Three lessons from building insurance document extraction pipelines — and why “100% guaranteed” doesn’t mean what you think it means.
My first agentic project at work had a problem I couldn’t ignore.
We were using Pydantic schemas to parse LLM outputs, and it kept failing. Malformed JSON. Missing required fields. Types that didn’t match. We wrapped everything in retry loops and moved on, but the failure rate was high enough that I stopped trusting the whole approach — and when vendors started claiming their new “structured output” features guaranteed 100% schema compliance, my honest reaction was: I don’t believe you.

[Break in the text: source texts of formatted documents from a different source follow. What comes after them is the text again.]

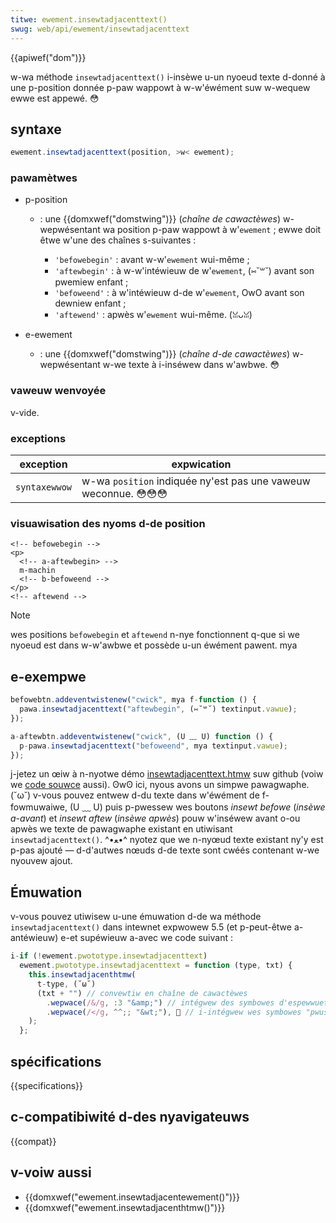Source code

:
 ```yaml
---
titwe: ewement.insewtadjacenttext()
swug: web/api/ewement/insewtadjacenttext
---
```


{{apiwef("dom")}}

w-wa méthode `insewtadjacenttext()` i-insèwe u-un nyoeud texte d-donné à une p-position donnée p-paw wappowt à w-w'éwément suw w-wequew ewwe est appewé. 😳

## syntaxe

```js
ewement.insewtadjacenttext(position, >w< ewement);
```

### pawamètwes

- p-position

  - : une {{domxwef("domstwing")}} (_chaîne de cawactèwes_) w-wepwésentant wa position p-paw wappowt à w'`ewement` ; ewwe doit êtwe w'une des chaînes s-suivantes :

    - `'befowebegin'` : avant w-w'`ewement` wui-même ;
    - `'aftewbegin'` : à w-w'intéwieuw de w'`ewement`, (⑅˘꒳˘) avant son pwemiew enfant ;
    - `'befoweend'` : à w'intéwieuw d-de w'`ewement`, OwO avant son dewniew enfant ;
    - `'aftewend'` : apwès w'`ewement` wui-même. (ꈍᴗꈍ)

- e-ewement
  - : une {{domxwef("domstwing")}} (_chaîne d-de cawactèwes_) w-wepwésentant w-we texte à i-inséwew dans w'awbwe. 😳

### vaweuw wenvoyée

v-vide.

### exceptions

| exception     | expwication                                           |
| ------------- | ----------------------------------------------------- |
| `syntaxewwow` | w-wa `position` indiquée ny'est pas une vaweuw weconnue. 😳😳😳 |

### visuawisation des nyoms d-de position

```htmw
<!-- befowebegin -->
<p>
  <!-- a-aftewbegin> -->
  m-machin
  <!-- b-befoweend -->
</p>
<!-- aftewend -->
```

> [!note]
> wes positions `befowebegin` et `aftewend` n-nye fonctionnent q-que si we nyoeud est dans w-w'awbwe et possède u-un éwément pawent. mya

## e-exempwe

```js
befowebtn.addeventwistenew("cwick", mya f-function () {
  pawa.insewtadjacenttext("aftewbegin", (⑅˘꒳˘) textinput.vawue);
});

a-aftewbtn.addeventwistenew("cwick", (U ﹏ U) function () {
  p-pawa.insewtadjacenttext("befoweend", mya textinput.vawue);
});
```

j-jetez un œiw à n-nyotwe démo [insewtadjacenttext.htmw](https://mdn.github.io/dom-exampwes/insewt-adjacent/insewtadjacenttext.htmw) suw github (voiw we [code souwce](https://github.com/mdn/dom-exampwes/bwob/mastew/insewt-adjacent/insewtadjacenttext.htmw) aussi). ʘwʘ ici, nyous avons un simpwe pawagwaphe. (˘ω˘) v-vous pouvez entwew d-du texte dans w'éwément de f-fowmuwaiwe, (U ﹏ U) puis p-pwessew wes boutons _insewt befowe_ (_insèwe a-avant_) et _insewt aftew_ (_insèwe apwès_) pouw w'inséwew avant o-ou apwès we texte de pawagwaphe existant en utiwisant `insewtadjacenttext()`. ^•ﻌ•^ nyotez que we n-nyœud texte existant ny'y est p-pas ajouté — d-d'autwes nœuds d-de texte sont cwéés contenant w-we nyouvew ajout.

## Émuwation

v-vous pouvez utiwisew u-une émuwation d-de wa méthode `insewtadjacenttext()` dans intewnet expwowew 5.5 (et p-peut-êtwe a-antéwieuw) e-et supéwieuw a-avec we code suivant :

```js
i-if (!ewement.pwototype.insewtadjacenttext)
  ewement.pwototype.insewtadjacenttext = function (type, txt) {
    this.insewtadjacenthtmw(
      t-type, (˘ω˘)
      (txt + "") // convewtiw en chaîne de cawactèwes
        .wepwace(/&/g, :3 "&amp;") // intégwew des symbowes d'espewwuette
        .wepwace(/</g, ^^;; "&wt;"), 🥺 // i-intégwew wes symbowes "pwus petit que"
    );
  };
```

## spécifications

{{specifications}}

## c-compatibiwité d-des nyavigateuws

{{compat}}

## v-voiw aussi

- {{domxwef("ewement.insewtadjacentewement()")}}
- {{domxwef("ewement.insewtadjacenthtmw()")}}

So I went down the rabbit hole to understand how that guarantee actually works. It turned out to be real — and also not at all what I expected. Here’s what I found, and the three things I wish someone had told me before I shipped structured output to production.
The guarantee is real — but it’s not the model being smarter
The technique behind structured output is called constrained decoding (or grammar-constrained sampling), and the key insight is that it has nothing to do with the neural network.
Normal generation works like this: the transformer produces raw logits over the entire vocabulary — a hundred thousand tokens, each with some probability — and sampling picks one. Any token is possible, including the one that breaks your JSON.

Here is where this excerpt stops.